+++ Dataset records +++
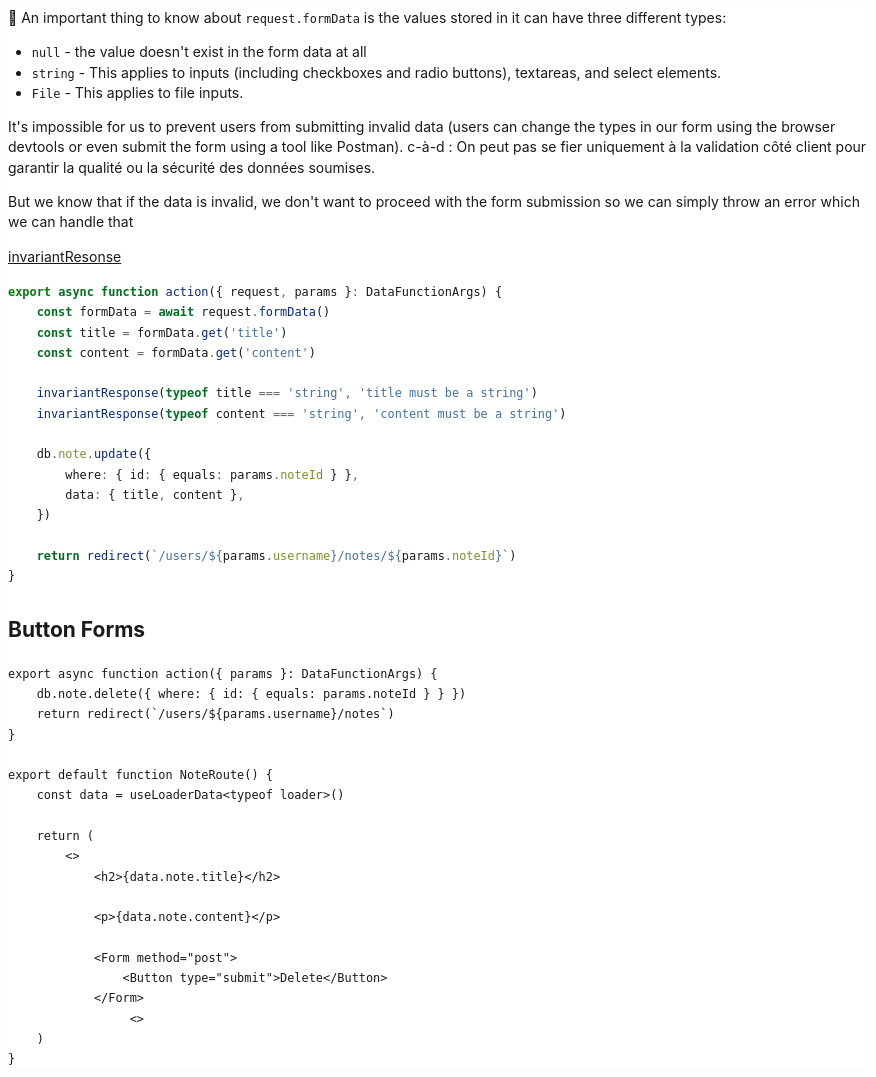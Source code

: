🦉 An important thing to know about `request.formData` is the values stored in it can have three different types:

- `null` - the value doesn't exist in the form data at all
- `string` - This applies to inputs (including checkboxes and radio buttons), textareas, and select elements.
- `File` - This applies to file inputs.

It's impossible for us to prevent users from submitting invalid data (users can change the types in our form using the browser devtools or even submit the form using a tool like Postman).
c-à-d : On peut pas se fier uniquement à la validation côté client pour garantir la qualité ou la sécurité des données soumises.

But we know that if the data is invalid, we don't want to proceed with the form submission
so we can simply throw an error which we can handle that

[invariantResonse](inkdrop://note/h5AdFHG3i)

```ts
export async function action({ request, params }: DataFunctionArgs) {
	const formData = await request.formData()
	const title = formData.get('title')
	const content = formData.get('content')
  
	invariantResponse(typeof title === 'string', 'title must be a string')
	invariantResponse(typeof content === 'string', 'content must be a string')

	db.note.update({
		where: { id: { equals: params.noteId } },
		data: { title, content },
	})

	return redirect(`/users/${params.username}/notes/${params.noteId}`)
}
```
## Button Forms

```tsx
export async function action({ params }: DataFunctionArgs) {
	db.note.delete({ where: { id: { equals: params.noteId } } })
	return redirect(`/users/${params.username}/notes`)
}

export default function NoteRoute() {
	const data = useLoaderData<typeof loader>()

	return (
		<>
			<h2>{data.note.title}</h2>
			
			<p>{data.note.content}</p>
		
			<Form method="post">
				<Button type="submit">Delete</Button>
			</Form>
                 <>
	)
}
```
+++
+++ Dataset records +++
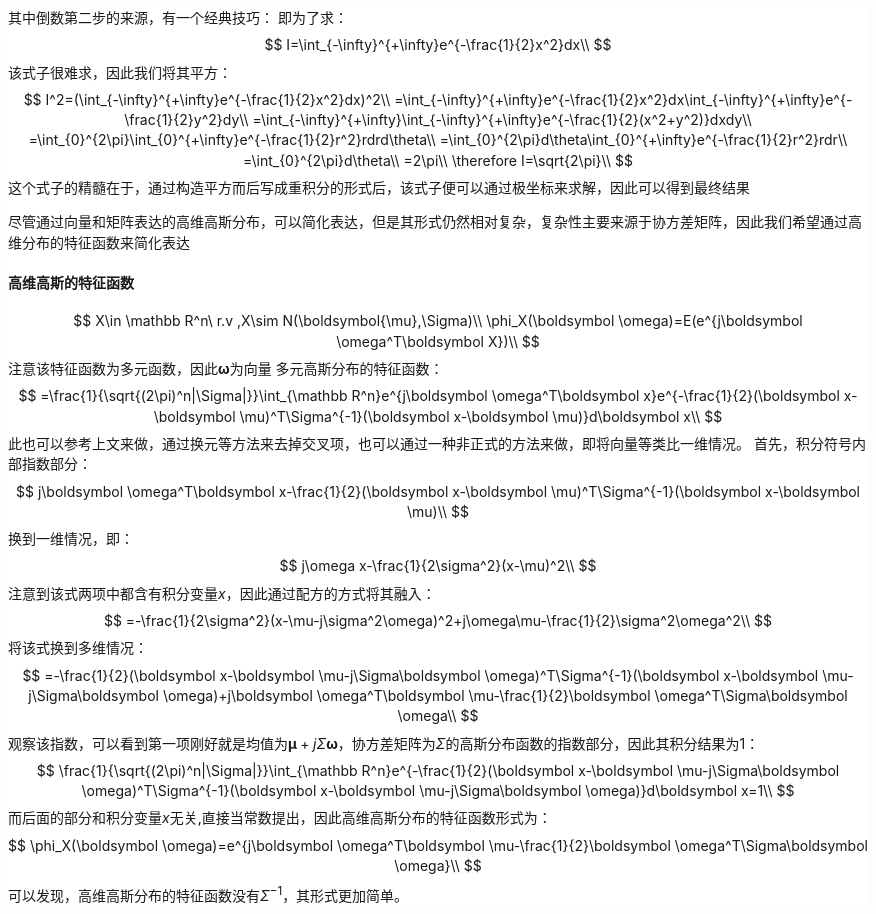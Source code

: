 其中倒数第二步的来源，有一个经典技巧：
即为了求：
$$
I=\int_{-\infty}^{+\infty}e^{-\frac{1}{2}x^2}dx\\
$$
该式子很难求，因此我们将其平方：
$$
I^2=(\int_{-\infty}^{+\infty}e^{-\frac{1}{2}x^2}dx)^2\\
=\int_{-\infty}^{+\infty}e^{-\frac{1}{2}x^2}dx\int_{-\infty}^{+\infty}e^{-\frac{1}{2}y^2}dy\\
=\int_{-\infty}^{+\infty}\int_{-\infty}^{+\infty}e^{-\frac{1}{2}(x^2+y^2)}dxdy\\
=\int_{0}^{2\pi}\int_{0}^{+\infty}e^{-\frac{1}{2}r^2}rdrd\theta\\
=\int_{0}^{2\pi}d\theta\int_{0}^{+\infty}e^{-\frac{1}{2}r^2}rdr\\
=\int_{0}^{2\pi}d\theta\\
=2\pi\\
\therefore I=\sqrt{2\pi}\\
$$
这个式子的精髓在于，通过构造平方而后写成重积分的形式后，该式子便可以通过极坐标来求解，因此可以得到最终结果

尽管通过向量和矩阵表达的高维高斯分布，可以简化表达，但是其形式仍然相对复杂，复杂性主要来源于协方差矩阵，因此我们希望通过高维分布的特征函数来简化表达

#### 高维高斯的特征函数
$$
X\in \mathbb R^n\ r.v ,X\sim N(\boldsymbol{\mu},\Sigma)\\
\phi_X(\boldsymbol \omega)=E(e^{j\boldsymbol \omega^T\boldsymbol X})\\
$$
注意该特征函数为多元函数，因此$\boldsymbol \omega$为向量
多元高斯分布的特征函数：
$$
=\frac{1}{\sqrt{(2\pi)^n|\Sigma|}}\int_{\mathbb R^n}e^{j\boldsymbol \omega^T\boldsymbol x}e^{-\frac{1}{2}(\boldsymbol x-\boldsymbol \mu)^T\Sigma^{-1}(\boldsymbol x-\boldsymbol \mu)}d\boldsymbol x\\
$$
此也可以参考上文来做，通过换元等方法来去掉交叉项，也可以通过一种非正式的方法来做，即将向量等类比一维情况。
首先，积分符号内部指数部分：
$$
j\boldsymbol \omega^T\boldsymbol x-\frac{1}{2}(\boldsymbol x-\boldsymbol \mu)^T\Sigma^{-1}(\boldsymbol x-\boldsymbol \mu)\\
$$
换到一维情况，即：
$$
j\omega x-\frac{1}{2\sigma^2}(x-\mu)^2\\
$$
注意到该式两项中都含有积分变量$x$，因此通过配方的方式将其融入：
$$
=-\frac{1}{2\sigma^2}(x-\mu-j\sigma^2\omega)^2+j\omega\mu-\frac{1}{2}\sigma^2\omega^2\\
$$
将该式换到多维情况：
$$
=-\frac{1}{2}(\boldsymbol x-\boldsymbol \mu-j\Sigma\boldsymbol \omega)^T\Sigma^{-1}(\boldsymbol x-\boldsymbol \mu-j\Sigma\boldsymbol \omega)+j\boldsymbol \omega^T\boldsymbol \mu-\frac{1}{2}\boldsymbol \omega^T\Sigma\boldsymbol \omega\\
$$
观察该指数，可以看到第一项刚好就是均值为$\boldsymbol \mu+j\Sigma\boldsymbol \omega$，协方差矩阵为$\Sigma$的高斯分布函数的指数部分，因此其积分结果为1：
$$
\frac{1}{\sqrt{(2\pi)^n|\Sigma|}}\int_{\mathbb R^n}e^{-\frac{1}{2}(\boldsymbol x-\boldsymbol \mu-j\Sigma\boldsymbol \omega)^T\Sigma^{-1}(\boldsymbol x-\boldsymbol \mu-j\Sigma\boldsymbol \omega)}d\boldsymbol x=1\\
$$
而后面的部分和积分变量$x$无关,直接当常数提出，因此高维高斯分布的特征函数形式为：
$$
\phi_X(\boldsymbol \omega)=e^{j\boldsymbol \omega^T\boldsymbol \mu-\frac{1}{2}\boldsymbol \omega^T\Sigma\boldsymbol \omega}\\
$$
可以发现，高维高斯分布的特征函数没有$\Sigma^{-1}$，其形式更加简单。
+++
+++ Dataset records +++
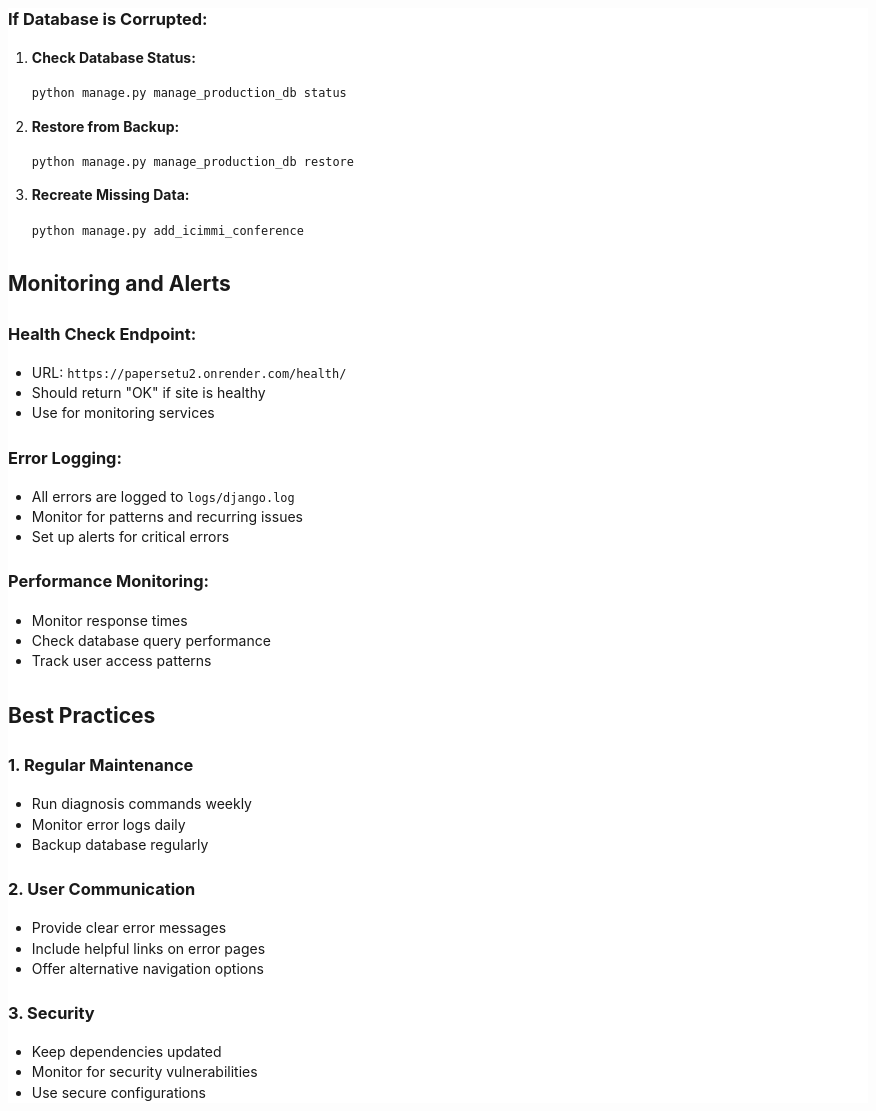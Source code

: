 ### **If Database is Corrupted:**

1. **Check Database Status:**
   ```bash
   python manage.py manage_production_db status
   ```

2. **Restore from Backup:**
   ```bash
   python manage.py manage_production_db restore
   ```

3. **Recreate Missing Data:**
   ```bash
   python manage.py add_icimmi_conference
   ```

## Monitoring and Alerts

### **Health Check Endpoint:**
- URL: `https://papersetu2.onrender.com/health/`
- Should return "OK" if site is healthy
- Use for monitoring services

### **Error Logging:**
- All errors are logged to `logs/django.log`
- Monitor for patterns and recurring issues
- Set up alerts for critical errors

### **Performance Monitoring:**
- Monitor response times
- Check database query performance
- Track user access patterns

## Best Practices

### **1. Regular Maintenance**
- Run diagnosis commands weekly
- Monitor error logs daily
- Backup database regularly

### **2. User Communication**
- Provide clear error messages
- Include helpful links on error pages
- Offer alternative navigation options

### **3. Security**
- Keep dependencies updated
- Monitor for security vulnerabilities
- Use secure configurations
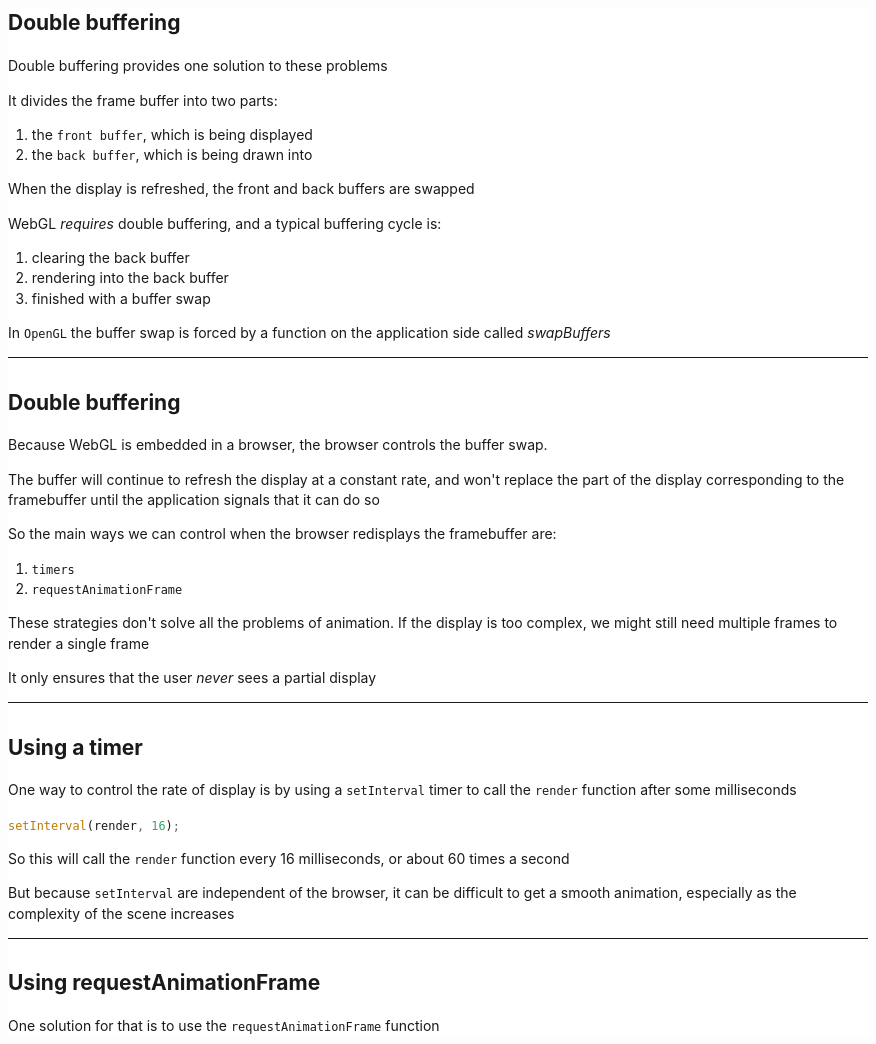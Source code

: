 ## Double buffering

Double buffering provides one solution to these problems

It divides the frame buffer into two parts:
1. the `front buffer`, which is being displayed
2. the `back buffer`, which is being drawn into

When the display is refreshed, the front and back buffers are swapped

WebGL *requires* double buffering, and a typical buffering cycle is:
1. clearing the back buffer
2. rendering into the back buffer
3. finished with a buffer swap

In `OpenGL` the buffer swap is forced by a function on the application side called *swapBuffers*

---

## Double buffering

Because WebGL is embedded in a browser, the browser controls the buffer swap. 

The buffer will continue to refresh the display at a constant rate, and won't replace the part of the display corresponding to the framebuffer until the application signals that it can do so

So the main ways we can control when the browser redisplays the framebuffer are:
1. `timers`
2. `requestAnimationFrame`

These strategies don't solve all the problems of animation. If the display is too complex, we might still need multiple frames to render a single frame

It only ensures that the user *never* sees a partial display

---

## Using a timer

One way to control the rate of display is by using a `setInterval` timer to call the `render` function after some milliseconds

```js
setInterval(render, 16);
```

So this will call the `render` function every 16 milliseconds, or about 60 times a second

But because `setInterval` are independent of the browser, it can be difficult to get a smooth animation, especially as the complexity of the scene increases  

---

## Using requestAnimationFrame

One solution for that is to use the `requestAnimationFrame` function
+++
### The problem:
Among the lines of the entries, count those containing the string "notes" and give only the number.

### Answer below:
2